WHAT THE TASK REQUIRES:
Scan the material that follows. Copy every line containing the word "springframework".

EXTRACTED INFORMATION:

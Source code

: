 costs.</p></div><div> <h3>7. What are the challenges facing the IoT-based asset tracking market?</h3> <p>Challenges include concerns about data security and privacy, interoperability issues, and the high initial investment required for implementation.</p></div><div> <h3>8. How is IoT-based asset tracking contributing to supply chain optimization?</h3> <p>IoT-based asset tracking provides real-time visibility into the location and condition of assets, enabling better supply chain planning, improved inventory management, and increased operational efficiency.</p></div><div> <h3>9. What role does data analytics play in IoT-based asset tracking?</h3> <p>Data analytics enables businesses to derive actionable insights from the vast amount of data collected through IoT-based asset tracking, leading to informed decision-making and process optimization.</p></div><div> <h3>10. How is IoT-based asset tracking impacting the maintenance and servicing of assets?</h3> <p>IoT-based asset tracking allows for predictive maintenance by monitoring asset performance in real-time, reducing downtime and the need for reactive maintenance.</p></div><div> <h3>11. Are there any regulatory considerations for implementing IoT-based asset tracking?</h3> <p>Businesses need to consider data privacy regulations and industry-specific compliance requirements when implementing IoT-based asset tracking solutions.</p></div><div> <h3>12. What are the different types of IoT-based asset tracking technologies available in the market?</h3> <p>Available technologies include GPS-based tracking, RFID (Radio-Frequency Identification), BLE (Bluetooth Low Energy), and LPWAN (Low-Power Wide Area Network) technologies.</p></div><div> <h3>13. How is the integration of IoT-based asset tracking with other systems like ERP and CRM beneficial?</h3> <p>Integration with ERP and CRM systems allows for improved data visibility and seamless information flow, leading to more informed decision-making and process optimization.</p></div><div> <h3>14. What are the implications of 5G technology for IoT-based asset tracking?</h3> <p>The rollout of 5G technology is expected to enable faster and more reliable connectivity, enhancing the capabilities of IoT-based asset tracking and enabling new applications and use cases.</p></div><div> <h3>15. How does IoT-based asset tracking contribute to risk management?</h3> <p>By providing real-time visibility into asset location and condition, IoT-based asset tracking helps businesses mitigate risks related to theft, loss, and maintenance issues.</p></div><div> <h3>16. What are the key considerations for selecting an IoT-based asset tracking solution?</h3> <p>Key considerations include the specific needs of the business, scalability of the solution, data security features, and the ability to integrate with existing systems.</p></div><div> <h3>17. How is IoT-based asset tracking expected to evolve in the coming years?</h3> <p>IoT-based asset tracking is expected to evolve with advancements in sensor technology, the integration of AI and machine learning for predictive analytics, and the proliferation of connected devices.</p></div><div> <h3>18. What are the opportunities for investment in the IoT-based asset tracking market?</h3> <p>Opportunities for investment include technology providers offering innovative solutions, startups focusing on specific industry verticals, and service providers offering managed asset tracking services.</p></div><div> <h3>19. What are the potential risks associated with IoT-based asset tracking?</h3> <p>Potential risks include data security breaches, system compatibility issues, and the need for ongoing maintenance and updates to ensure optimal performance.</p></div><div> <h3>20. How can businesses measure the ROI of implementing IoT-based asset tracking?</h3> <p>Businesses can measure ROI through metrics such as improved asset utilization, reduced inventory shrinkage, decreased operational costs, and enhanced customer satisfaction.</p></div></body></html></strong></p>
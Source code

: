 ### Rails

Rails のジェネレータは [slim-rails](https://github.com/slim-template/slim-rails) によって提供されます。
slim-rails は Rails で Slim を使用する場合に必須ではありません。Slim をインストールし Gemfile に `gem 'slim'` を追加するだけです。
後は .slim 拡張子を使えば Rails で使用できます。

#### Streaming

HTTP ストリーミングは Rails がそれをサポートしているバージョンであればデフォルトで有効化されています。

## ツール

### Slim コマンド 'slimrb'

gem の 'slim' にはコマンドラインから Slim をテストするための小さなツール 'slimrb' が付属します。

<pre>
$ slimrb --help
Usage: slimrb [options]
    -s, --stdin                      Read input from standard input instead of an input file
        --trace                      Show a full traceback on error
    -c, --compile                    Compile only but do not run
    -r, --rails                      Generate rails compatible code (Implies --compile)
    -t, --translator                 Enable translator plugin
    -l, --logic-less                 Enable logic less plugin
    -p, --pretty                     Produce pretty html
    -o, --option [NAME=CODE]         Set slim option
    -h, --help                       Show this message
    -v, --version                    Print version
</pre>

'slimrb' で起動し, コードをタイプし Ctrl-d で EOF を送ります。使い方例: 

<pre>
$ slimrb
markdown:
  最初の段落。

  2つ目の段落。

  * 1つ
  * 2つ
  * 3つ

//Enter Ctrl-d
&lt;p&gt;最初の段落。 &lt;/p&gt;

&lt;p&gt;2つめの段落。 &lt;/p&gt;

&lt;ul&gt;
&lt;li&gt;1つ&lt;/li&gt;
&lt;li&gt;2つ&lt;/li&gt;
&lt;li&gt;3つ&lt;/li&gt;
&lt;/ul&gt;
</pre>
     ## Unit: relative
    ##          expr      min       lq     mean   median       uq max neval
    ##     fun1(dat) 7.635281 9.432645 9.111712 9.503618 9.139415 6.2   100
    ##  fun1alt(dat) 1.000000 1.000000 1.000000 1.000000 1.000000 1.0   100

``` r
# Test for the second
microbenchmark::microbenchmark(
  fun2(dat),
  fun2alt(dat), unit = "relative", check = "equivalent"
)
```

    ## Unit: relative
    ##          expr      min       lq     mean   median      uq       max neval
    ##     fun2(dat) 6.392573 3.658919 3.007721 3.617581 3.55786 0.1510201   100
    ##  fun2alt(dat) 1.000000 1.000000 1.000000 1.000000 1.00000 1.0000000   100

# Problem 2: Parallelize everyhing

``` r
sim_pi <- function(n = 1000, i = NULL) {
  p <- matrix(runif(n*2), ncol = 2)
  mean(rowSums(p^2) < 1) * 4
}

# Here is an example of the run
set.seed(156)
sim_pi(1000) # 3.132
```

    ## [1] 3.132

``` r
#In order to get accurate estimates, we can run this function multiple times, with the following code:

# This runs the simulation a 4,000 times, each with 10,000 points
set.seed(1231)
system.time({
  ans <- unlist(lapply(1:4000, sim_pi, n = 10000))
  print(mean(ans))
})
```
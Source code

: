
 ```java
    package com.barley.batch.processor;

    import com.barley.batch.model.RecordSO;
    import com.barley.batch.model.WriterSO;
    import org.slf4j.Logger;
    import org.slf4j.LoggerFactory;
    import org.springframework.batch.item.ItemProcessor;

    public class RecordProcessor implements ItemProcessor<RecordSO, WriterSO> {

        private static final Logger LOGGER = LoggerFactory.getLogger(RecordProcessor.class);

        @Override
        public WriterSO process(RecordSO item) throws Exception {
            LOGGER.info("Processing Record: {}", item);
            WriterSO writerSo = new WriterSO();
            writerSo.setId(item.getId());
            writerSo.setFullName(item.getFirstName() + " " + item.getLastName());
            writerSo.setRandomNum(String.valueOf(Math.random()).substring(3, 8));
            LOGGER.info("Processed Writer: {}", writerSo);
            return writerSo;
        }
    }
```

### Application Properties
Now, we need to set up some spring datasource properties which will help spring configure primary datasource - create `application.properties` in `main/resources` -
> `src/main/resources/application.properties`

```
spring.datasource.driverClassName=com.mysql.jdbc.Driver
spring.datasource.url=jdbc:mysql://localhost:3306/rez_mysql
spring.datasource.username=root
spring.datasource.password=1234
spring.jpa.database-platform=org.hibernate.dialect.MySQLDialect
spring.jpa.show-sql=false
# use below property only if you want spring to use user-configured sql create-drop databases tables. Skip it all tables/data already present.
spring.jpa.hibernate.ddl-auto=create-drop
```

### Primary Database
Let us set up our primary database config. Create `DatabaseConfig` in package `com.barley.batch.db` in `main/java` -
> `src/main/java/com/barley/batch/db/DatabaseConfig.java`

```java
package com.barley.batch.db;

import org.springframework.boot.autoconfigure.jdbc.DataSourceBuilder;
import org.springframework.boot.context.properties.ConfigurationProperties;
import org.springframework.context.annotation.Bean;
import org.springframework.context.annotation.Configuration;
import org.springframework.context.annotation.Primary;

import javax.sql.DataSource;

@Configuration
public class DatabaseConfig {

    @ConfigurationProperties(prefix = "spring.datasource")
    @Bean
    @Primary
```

ANSWER TO THE EXERCISE:
    import org.springframework.batch.item.ItemProcessor;
import org.springframework.boot.autoconfigure.jdbc.DataSourceBuilder;
import org.springframework.boot.context.properties.ConfigurationProperties;
import org.springframework.context.annotation.Bean;
import org.springframework.context.annotation.Configuration;
import org.springframework.context.annotation.Primary;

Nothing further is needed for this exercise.